Title :
Cluster Analysis using Growing Neural Gas and Graph Partitioning
Author :
Costa, Jose F Alfredo ; Oliveira, Ricardo S.
Author_Institution :
Fed. Univ., Natal
Abstract :
The size and complexity of data sets is ever increasing. Clustering, considered the most important unsupervised learning problem, is used to reveal structures and to identify "natural" groupings on the multivariate data. Several competitive learning algorithms were developed for this application. The Growing Neural Gas (GNG) is an incremental algorithm, where no previous information about the number of clusters is preset. New units are added according to the training dynamics. GNG produces a graph that represents the topology of trained data. Each vertex corresponds to a neuron in which input data have been mapped. This paper describes a simple algorithm to better produce the partitioning of this graph, generating connected components that represent different data clusters.
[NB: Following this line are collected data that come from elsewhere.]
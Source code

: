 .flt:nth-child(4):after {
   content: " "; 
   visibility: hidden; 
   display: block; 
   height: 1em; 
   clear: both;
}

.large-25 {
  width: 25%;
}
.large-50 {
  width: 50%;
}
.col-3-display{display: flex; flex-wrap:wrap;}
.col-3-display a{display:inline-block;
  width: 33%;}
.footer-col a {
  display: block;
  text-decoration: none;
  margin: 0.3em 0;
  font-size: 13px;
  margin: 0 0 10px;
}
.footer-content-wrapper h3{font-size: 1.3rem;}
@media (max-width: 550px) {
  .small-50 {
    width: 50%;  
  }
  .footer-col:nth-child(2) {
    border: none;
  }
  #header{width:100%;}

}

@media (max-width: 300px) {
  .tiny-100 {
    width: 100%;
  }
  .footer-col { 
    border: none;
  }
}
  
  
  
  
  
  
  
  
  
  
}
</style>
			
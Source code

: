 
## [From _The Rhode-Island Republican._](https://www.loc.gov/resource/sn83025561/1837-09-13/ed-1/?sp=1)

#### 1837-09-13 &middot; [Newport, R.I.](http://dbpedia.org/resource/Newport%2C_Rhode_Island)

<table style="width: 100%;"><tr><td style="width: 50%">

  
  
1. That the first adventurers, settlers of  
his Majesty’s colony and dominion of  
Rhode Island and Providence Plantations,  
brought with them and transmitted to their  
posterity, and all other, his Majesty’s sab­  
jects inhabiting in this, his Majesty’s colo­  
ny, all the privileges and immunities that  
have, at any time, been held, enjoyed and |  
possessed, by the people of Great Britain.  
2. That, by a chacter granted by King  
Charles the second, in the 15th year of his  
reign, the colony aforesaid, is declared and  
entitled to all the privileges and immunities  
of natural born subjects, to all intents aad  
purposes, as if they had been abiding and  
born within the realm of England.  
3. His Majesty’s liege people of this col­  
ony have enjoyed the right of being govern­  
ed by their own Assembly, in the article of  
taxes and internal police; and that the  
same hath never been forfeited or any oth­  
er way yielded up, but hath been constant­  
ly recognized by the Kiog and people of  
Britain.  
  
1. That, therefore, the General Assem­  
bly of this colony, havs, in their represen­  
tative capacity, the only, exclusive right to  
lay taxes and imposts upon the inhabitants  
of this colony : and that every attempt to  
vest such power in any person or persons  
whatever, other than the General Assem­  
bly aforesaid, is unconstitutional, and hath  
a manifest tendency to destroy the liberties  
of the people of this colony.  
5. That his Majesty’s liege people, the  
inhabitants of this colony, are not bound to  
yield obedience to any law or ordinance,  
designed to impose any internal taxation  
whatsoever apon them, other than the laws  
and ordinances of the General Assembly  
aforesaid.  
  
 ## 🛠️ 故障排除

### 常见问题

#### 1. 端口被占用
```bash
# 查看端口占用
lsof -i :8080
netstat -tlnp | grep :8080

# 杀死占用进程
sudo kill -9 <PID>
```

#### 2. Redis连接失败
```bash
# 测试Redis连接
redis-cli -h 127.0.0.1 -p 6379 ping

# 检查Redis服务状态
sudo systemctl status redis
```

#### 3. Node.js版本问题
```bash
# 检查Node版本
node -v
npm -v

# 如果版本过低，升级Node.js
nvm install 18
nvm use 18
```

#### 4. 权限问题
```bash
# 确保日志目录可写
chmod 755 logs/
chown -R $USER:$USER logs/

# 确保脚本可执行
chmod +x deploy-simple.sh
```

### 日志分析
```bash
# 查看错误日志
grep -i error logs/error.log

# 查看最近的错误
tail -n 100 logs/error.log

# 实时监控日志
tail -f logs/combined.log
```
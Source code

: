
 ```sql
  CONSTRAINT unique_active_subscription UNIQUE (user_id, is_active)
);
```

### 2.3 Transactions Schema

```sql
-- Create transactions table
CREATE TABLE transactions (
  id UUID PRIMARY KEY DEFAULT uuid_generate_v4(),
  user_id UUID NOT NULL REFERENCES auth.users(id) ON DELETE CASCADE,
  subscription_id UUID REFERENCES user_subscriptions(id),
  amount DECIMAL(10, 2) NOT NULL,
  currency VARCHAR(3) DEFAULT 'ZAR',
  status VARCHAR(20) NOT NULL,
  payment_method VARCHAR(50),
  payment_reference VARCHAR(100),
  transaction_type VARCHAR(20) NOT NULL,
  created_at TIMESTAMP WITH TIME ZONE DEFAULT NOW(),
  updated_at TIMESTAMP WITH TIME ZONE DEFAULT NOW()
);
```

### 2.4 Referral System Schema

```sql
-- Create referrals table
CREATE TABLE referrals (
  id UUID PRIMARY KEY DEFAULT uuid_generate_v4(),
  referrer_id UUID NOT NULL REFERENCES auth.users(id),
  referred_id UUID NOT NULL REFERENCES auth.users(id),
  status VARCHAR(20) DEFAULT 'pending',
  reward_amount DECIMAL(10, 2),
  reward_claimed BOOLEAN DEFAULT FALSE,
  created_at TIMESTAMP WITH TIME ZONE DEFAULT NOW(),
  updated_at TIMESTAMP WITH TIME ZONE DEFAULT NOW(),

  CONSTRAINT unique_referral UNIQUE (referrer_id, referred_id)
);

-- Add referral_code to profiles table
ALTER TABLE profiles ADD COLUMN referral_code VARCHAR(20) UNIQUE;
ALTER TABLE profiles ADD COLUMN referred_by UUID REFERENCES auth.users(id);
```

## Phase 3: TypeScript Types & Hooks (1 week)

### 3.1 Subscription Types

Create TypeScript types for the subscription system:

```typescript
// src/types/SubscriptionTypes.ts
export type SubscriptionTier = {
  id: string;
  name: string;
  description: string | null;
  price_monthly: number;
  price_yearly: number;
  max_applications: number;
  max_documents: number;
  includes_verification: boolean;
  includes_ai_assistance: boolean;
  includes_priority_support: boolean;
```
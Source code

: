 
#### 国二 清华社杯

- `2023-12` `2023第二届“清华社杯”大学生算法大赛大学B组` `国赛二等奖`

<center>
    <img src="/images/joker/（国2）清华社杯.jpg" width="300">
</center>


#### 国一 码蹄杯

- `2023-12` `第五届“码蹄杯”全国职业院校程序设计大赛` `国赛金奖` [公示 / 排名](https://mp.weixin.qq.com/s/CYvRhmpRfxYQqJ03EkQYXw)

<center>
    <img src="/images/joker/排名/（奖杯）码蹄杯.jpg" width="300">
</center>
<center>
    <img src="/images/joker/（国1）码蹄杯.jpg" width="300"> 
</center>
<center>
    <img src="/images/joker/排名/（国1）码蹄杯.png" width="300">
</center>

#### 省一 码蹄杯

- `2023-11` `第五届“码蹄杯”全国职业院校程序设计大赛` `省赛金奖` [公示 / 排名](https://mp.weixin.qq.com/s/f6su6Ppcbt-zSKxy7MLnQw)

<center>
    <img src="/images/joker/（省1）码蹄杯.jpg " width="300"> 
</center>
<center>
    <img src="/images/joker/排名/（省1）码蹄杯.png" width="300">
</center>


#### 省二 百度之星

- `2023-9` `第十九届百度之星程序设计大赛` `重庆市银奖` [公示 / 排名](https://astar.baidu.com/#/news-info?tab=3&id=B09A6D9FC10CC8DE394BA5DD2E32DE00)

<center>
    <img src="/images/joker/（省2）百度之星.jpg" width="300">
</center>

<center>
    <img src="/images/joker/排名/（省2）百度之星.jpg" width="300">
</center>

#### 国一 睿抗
The algorithm automatically finds the number of classes and the associated neurons.
Keywords :
data handling; graph theory; self-organising feature maps; unsupervised learning; SOM neural network; data cluster analysis; graph partitioning; growing neural gas; incremental algorithm; multivariate data; unsupervised learning; Clustering algorithms; Clustering methods; Data mining; Neural networks; Neurons; Partitioning algorithms; Prototypes; Signal mapping; Topology; Unsupervised learning;
Conference_Titel :
Neural Networks, 2007. IJCNN 2007. International Joint Conference on
Conference_Location :
Orlando, FL
Print_ISBN :
978-1-4244-1379-9
Electronic_ISBN :
1098-7576
DOI :
10.1109/IJCNN.2007.4371447